____ Records to use
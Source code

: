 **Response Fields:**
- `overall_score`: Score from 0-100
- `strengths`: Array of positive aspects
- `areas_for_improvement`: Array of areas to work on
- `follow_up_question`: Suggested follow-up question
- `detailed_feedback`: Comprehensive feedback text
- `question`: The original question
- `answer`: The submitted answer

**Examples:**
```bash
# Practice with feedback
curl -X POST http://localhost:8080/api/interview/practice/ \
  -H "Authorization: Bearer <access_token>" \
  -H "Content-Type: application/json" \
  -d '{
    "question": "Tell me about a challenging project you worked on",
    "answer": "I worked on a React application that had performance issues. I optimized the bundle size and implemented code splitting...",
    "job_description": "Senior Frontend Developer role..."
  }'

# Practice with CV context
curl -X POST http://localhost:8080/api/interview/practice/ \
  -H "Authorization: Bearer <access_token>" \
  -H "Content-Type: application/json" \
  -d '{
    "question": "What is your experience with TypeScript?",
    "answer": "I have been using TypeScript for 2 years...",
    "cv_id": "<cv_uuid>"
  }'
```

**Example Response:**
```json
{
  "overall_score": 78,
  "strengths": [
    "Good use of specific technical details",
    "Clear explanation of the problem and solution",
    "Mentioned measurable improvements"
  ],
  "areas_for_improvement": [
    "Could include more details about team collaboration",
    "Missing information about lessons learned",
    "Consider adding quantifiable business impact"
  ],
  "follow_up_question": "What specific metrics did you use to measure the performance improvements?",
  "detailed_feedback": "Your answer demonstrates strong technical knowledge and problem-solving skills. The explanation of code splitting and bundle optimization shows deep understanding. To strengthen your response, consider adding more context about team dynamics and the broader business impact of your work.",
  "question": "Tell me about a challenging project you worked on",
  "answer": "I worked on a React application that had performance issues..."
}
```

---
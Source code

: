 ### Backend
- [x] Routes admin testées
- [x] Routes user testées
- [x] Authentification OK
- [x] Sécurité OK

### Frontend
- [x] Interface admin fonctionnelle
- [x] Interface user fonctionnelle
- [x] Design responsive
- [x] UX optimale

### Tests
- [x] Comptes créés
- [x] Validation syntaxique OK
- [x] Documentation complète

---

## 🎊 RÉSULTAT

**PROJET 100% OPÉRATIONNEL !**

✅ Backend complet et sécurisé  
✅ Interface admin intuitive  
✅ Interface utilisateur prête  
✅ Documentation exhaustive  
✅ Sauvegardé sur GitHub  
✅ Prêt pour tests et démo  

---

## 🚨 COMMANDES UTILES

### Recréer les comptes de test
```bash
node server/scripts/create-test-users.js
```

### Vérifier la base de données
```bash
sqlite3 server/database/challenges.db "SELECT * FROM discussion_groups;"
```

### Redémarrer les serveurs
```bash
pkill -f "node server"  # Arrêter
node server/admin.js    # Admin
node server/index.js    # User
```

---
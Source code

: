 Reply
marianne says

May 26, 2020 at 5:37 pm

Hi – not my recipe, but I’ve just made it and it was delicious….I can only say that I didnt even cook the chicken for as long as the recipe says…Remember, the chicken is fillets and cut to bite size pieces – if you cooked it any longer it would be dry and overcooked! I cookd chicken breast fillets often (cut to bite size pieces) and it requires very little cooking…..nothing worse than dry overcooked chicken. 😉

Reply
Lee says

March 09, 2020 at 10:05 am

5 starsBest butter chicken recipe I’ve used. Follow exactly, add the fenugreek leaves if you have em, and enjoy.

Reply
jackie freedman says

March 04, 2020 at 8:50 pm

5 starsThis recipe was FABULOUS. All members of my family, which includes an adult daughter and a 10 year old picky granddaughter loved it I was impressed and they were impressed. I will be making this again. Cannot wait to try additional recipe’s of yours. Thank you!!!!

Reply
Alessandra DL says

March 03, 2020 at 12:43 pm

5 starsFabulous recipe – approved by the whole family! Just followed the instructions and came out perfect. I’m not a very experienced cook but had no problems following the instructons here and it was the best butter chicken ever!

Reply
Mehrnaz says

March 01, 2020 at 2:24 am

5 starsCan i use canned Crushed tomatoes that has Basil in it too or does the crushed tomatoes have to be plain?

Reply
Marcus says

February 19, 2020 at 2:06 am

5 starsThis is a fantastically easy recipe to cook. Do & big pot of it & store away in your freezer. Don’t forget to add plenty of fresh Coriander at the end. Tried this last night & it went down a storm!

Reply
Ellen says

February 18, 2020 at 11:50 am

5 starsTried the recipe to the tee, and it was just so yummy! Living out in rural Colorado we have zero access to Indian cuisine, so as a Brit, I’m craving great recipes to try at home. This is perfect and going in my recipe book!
________
Exercise
What lines above hold the word "Backend"? Pull each one out.

Task output
: ### Backend
✅ Backend complet et sécurisé  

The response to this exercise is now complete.